··· Material shown ···

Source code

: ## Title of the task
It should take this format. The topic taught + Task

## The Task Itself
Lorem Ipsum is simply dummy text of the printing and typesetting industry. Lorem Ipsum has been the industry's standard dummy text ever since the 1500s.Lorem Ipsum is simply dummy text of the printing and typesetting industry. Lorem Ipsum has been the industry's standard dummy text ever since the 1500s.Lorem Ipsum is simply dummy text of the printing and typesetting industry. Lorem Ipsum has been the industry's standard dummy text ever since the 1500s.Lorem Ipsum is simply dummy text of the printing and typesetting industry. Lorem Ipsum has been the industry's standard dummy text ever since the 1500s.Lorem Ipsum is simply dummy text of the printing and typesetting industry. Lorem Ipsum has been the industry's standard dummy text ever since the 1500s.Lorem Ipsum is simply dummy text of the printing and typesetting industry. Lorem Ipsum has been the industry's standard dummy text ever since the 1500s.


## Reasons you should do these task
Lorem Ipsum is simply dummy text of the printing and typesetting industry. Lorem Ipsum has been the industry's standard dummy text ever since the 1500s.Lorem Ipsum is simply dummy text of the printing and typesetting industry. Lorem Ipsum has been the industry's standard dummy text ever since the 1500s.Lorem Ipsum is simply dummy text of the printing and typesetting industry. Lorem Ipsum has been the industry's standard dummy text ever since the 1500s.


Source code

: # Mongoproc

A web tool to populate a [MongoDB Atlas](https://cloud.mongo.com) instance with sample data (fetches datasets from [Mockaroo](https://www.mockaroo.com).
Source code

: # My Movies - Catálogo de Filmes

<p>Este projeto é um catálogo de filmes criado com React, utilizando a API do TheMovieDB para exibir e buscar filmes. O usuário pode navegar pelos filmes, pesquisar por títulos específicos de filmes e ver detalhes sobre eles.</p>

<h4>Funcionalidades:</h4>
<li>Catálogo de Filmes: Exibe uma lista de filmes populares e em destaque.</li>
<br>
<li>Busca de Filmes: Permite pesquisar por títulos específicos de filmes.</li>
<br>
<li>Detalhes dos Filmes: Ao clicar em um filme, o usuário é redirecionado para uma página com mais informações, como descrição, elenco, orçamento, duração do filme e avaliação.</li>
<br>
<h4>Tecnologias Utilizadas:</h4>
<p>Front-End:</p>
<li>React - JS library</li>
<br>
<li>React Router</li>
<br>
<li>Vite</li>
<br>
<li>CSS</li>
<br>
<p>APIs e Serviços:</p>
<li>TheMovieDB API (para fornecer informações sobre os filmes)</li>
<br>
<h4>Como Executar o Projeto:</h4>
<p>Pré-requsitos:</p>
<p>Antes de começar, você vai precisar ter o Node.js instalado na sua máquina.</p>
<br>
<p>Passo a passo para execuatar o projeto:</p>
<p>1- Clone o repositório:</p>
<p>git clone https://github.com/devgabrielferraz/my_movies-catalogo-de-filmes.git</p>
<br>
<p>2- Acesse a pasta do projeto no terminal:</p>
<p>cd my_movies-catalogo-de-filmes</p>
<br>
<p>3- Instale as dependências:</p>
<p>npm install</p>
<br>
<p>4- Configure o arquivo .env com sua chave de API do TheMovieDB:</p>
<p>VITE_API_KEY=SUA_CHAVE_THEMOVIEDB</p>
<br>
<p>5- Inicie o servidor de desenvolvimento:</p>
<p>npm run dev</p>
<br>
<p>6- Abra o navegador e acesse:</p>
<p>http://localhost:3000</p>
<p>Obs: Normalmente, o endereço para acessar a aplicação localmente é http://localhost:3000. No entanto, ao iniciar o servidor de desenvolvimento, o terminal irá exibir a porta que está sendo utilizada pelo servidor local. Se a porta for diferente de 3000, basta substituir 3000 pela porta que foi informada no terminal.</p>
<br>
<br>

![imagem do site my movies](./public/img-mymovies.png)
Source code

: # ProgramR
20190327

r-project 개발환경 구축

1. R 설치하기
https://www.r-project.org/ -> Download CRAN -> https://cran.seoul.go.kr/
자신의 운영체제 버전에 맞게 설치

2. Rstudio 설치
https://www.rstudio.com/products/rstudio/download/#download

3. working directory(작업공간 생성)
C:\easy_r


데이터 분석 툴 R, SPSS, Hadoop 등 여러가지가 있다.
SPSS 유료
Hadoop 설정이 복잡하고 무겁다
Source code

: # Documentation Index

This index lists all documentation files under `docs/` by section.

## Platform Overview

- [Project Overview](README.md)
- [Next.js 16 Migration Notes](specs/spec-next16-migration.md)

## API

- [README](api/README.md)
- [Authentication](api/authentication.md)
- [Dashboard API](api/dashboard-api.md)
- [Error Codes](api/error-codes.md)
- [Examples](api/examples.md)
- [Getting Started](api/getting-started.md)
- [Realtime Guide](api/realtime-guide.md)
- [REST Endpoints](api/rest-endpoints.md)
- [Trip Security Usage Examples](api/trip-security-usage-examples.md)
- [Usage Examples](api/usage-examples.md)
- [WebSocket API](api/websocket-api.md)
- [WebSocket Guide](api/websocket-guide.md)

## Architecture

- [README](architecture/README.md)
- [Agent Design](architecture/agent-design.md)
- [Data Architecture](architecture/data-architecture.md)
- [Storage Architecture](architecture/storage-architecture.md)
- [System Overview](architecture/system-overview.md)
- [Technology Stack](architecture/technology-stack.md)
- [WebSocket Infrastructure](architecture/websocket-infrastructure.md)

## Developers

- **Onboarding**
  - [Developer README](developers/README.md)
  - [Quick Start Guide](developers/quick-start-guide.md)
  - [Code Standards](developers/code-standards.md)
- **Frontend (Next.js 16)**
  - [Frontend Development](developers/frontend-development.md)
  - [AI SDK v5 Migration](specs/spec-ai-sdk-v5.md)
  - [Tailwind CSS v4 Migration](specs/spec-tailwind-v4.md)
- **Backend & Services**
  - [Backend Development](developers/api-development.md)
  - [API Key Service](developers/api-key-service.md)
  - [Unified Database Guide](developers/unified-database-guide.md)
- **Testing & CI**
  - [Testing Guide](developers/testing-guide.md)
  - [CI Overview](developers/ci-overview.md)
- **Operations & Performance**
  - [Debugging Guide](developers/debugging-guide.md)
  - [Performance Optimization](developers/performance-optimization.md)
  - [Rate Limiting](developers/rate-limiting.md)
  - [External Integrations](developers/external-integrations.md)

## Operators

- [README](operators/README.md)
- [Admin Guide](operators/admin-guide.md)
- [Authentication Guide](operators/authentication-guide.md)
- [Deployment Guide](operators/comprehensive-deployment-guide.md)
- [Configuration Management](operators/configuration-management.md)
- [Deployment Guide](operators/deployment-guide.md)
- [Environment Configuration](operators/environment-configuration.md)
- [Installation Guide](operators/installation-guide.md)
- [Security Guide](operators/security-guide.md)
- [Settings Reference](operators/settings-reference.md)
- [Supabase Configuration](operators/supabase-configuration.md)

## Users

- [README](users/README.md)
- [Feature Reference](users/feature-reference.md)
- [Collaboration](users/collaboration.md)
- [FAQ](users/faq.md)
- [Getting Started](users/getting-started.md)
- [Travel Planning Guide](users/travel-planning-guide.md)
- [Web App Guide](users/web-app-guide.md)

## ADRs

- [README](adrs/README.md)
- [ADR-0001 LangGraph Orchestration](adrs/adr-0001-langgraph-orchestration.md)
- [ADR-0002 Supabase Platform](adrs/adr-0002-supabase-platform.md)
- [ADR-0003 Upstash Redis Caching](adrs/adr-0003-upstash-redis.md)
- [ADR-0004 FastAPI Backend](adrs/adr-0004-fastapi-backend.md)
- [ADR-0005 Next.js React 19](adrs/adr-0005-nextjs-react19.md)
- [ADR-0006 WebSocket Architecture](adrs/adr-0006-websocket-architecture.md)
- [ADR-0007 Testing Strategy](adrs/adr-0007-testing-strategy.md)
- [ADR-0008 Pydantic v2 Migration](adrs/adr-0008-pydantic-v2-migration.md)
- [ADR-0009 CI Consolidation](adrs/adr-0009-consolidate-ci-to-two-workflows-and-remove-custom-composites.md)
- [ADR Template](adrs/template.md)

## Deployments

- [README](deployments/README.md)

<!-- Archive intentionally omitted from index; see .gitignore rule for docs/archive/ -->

···

What this task involves:
When the line with "https://www.r-project.org/ -> Download" is reached in the data above, begin copying, and stop after the line with "- [README](architecture/README.md)"; copy each line exactly, both ends included.

Task result:
https://www.r-project.org/ -> Download CRAN -> https://cran.seoul.go.kr/
자신의 운영체제 버전에 맞게 설치

2. Rstudio 설치
https://www.rstudio.com/products/rstudio/download/#download

3. working directory(작업공간 생성)
C:\easy_r


데이터 분석 툴 R, SPSS, Hadoop 등 여러가지가 있다.
SPSS 유료
Hadoop 설정이 복잡하고 무겁다
Source code

: # Documentation Index

This index lists all documentation files under `docs/` by section.

## Platform Overview

- [Project Overview](README.md)
- [Next.js 16 Migration Notes](specs/spec-next16-migration.md)

## API

- [README](api/README.md)
- [Authentication](api/authentication.md)
- [Dashboard API](api/dashboard-api.md)
- [Error Codes](api/error-codes.md)
- [Examples](api/examples.md)
- [Getting Started](api/getting-started.md)
- [Realtime Guide](api/realtime-guide.md)
- [REST Endpoints](api/rest-endpoints.md)
- [Trip Security Usage Examples](api/trip-security-usage-examples.md)
- [Usage Examples](api/usage-examples.md)
- [WebSocket API](api/websocket-api.md)
- [WebSocket Guide](api/websocket-guide.md)

## Architecture

- [README](architecture/README.md)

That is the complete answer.